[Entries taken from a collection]
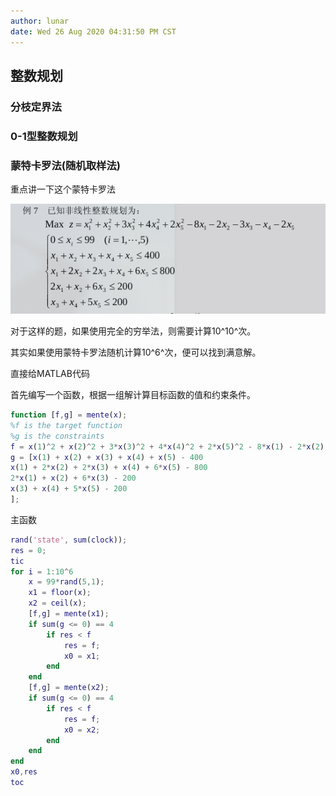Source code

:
 ```yaml
---
author: lunar
date: Wed 26 Aug 2020 04:31:50 PM CST
---
```


## 整数规划

### 分枝定界法

### 0-1型整数规划

### 蒙特卡罗法(随机取样法)

重点讲一下这个蒙特卡罗法

![](../screenshots/ep3.png)

对于这样的题，如果使用完全的穷举法，则需要计算10^10^次。

其实如果使用蒙特卡罗法随机计算10^6^次，便可以找到满意解。

直接给MATLAB代码

首先编写一个函数，根据一组解计算目标函数的值和约束条件。
```matlab
function [f,g] = mente(x);
%f is the target function
%g is the constraints
f = x(1)^2 + x(2)^2 + 3*x(3)^2 + 4*x(4)^2 + 2*x(5)^2 - 8*x(1) - 2*x(2) - 3*x(3) - x(4) - 2*x(5);
g = [x(1) + x(2) + x(3) + x(4) + x(5) - 400 
x(1) + 2*x(2) + 2*x(3) + x(4) + 6*x(5) - 800 
2*x(1) + x(2) + 6*x(3) - 200 
x(3) + x(4) + 5*x(5) - 200
];
```

主函数
```matlab
rand('state', sum(clock));
res = 0;
tic
for i = 1:10^6
    x = 99*rand(5,1);
    x1 = floor(x);
    x2 = ceil(x);
    [f,g] = mente(x1);
    if sum(g <= 0) == 4
        if res < f
            res = f;
            x0 = x1;
        end
    end
    [f,g] = mente(x2);
    if sum(g <= 0) == 4
        if res < f
            res = f;
            x0 = x2;
        end
    end
end
x0,res
toc
```



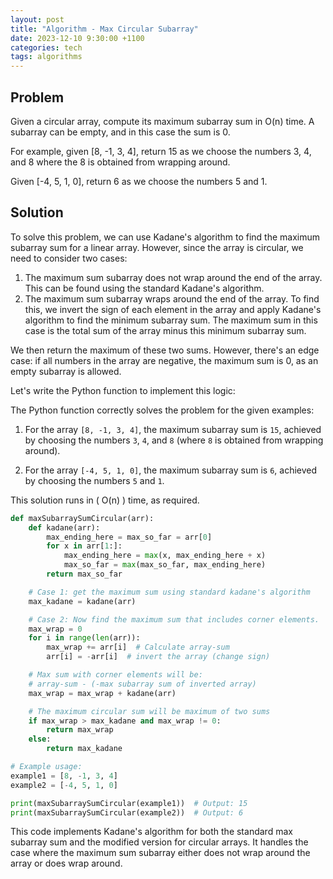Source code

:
 ```yaml
---
layout: post
title: "Algorithm - Max Circular Subarray"
date: 2023-12-10 9:30:00 +1100
categories: tech
tags: algorithms
---
```


## Problem
Given a circular array, compute its maximum subarray sum in O(n) time. A subarray can be empty, and in this case the sum is 0.

For example, given [8, -1, 3, 4], return 15 as we choose the numbers 3, 4, and 8 where the 8 is obtained from wrapping around.

Given [-4, 5, 1, 0], return 6 as we choose the numbers 5 and 1.

## Solution
To solve this problem, we can use Kadane's algorithm to find the maximum subarray sum for a linear array. However, since the array is circular, we need to consider two cases:

1. The maximum sum subarray does not wrap around the end of the array. This can be found using the standard Kadane's algorithm.
2. The maximum sum subarray wraps around the end of the array. To find this, we invert the sign of each element in the array and apply Kadane's algorithm to find the minimum subarray sum. The maximum sum in this case is the total sum of the array minus this minimum subarray sum.

We then return the maximum of these two sums. However, there's an edge case: if all numbers in the array are negative, the maximum sum is 0, as an empty subarray is allowed.

Let's write the Python function to implement this logic:

The Python function correctly solves the problem for the given examples:

1. For the array `[8, -1, 3, 4]`, the maximum subarray sum is `15`, achieved by choosing the numbers `3`, `4`, and `8` (where `8` is obtained from wrapping around).

2. For the array `[-4, 5, 1, 0]`, the maximum subarray sum is `6`, achieved by choosing the numbers `5` and `1`.

This solution runs in \( O(n) \) time, as required.


```python
def maxSubarraySumCircular(arr):
    def kadane(arr):
        max_ending_here = max_so_far = arr[0]
        for x in arr[1:]:
            max_ending_here = max(x, max_ending_here + x)
            max_so_far = max(max_so_far, max_ending_here)
        return max_so_far

    # Case 1: get the maximum sum using standard kadane's algorithm
    max_kadane = kadane(arr)

    # Case 2: Now find the maximum sum that includes corner elements.
    max_wrap = 0
    for i in range(len(arr)):
        max_wrap += arr[i]  # Calculate array-sum
        arr[i] = -arr[i]  # invert the array (change sign)

    # Max sum with corner elements will be:
    # array-sum - (-max subarray sum of inverted array)
    max_wrap = max_wrap + kadane(arr)

    # The maximum circular sum will be maximum of two sums
    if max_wrap > max_kadane and max_wrap != 0:
        return max_wrap
    else:
        return max_kadane

# Example usage:
example1 = [8, -1, 3, 4]
example2 = [-4, 5, 1, 0]

print(maxSubarraySumCircular(example1))  # Output: 15
print(maxSubarraySumCircular(example2))  # Output: 6
```

This code implements Kadane's algorithm for both the standard max subarray sum and the modified version for circular arrays. It handles the case where the maximum sum subarray either does not wrap around the array or does wrap around.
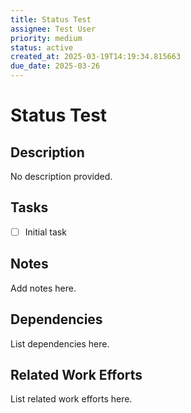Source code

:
 ```yaml
---
title: Status Test
assignee: Test User
priority: medium
status: active
created_at: 2025-03-19T14:19:34.815663
due_date: 2025-03-26
---
```


# Status Test

## Description
No description provided.

## Tasks
- [ ] Initial task

## Notes
Add notes here.

## Dependencies
List dependencies here.

## Related Work Efforts
List related work efforts here.
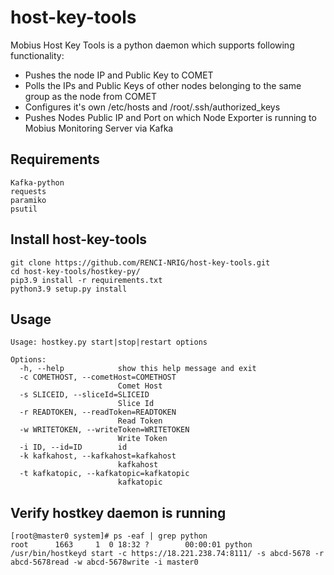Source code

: # host-key-tools
Mobius Host Key Tools is a python daemon which supports following functionality:
- Pushes the node IP and Public Key to COMET
- Polls the IPs and Public Keys of other nodes belonging to the same group as the node from COMET
- Configures it's own /etc/hosts and /root/.ssh/authorized_keys
- Pushes Nodes Public IP and Port on which Node Exporter is running to Mobius Monitoring Server via Kafka

## Requirements
```
Kafka-python
requests
paramiko
psutil
```
## Install host-key-tools
```
git clone https://github.com/RENCI-NRIG/host-key-tools.git 
cd host-key-tools/hostkey-py/
pip3.9 install -r requirements.txt
python3.9 setup.py install
```

## Usage
```
Usage: hostkey.py start|stop|restart options

Options:
  -h, --help            show this help message and exit
  -c COMETHOST, --cometHost=COMETHOST
                        Comet Host
  -s SLICEID, --sliceId=SLICEID
                        Slice Id
  -r READTOKEN, --readToken=READTOKEN
                        Read Token
  -w WRITETOKEN, --writeToken=WRITETOKEN
                        Write Token
  -i ID, --id=ID        id
  -k kafkahost, --kafkahost=kafkahost
                        kafkahost
  -t kafkatopic, --kafkatopic=kafkatopic
                        kafkatopic
```

## Verify hostkey daemon is running
```
[root@master0 system]# ps -eaf | grep python
root      1663     1  0 18:32 ?        00:00:01 python /usr/bin/hostkeyd start -c https://18.221.238.74:8111/ -s abcd-5678 -r abcd-5678read -w abcd-5678write -i master0
```


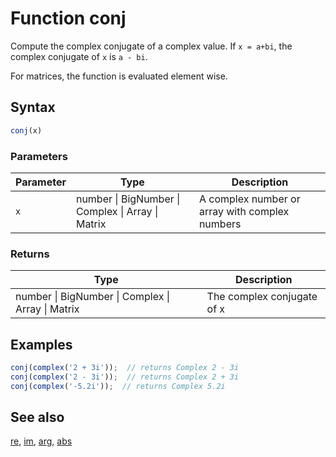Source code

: <!-- Note: This file is automatically generated from source code comments. Changes made in this file will be overridden. -->

# Function conj

Compute the complex conjugate of a complex value.
If `x = a+bi`, the complex conjugate of `x` is `a - bi`.

For matrices, the function is evaluated element wise.


## Syntax

```js
conj(x)
```

### Parameters

Parameter | Type | Description
--------- | ---- | -----------
`x` | number &#124; BigNumber &#124; Complex &#124; Array &#124; Matrix |  A complex number or array with complex numbers

### Returns

Type | Description
---- | -----------
number &#124; BigNumber &#124; Complex &#124; Array &#124; Matrix |  The complex conjugate of x


## Examples

```js
conj(complex('2 + 3i'));  // returns Complex 2 - 3i
conj(complex('2 - 3i'));  // returns Complex 2 + 3i
conj(complex('-5.2i'));  // returns Complex 5.2i
```


## See also

[re](re.md),
[im](im.md),
[arg](arg.md),
[abs](abs.md)
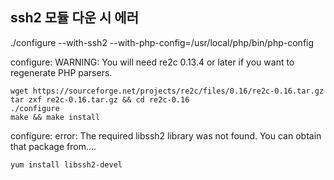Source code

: ## ssh2 모듈 다운 시 에러

./configure --with-ssh2 --with-php-config=/usr/local/php/bin/php-config

configure: WARNING: You will need re2c 0.13.4 or later if you want to regenerate PHP parsers.

```
wget https://sourceforge.net/projects/re2c/files/0.16/re2c-0.16.tar.gz
tar zxf re2c-0.16.tar.gz && cd re2c-0.16
./configure
make && make install
```

configure: error: The required libssh2 library was not found. You can obtain that package from....

```
yum install libssh2-devel
```
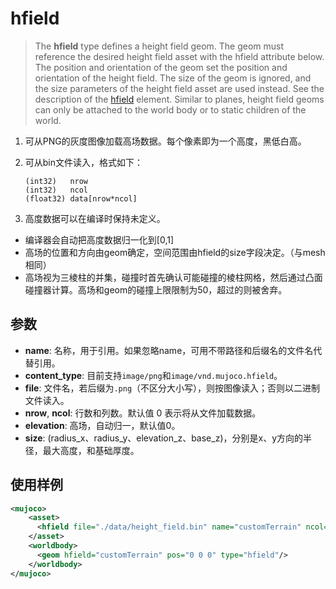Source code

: # hfield

>The **hfield** type defines a height field geom. The geom must reference the desired height field asset with the hfield attribute below. The position and orientation of the geom set the position and orientation of the height field. The size of the geom is ignored, and the size parameters of the height field asset are used instead. See the description of the [hfield](https://mujoco.readthedocs.io/en/stable/XMLreference.html#asset-hfield) element. Similar to planes, height field geoms can only be attached to the world body or to static children of the world.

1. 可从PNG的灰度图像加载高场数据。每个像素即为一个高度，黑低白高。

2. 可从bin文件读入，格式如下：

   ```
   (int32)   nrow
   (int32)   ncol
   (float32) data[nrow*ncol]
   ```

3. 高度数据可以在编译时保持未定义。

- 编译器会自动把高度数据归一化到[0,1]
- 高场的位置和方向由geom确定，空间范围由hfield的size字段决定。（与mesh相同）
- 高场视为三棱柱的并集，碰撞时首先确认可能碰撞的棱柱网格，然后通过凸面碰撞器计算。高场和geom的碰撞上限限制为50，超过的则被舍弃。

## 参数

- **name**: 名称，用于引用。如果忽略name，可用不带路径和后缀名的文件名代替引用。
- **content_type**: 目前支持`image/png`和`image/vnd.mujoco.hfield`。
- **file**: 文件名，若后缀为`.png`（不区分大小写），则按图像读入；否则以二进制文件读入。
- **nrow**, **ncol**: 行数和列数。默认值 0 表示将从文件加载数据。
- **elevation**: 高场，自动归一，默认值0。
- **size**: (radius_x、radius_y、elevation_z、base_z)，分别是x、y方向的半径，最大高度，和基础厚度。

## 使用样例

```xml
<mujoco>
    <asset>
      <hfield file="./data/height_field.bin" name="customTerrain" ncol="100" nrow="100" size="50 50 1 0.1"/>
    </asset>
    <worldbody>
      <geom hfield="customTerrain" pos="0 0 0" type="hfield"/>
    </worldbody>
</mujoco>
```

◆ **Activity**:
"choose" is the string to look for; please copy every line of the records above where it appears.

◆ **Solution to the problem**:
For example, given [8, -1, 3, 4], return 15 as we choose the numbers 3, 4, and 8 where the 8 is obtained from wrapping around.
Given [-4, 5, 1, 0], return 6 as we choose the numbers 5 and 1.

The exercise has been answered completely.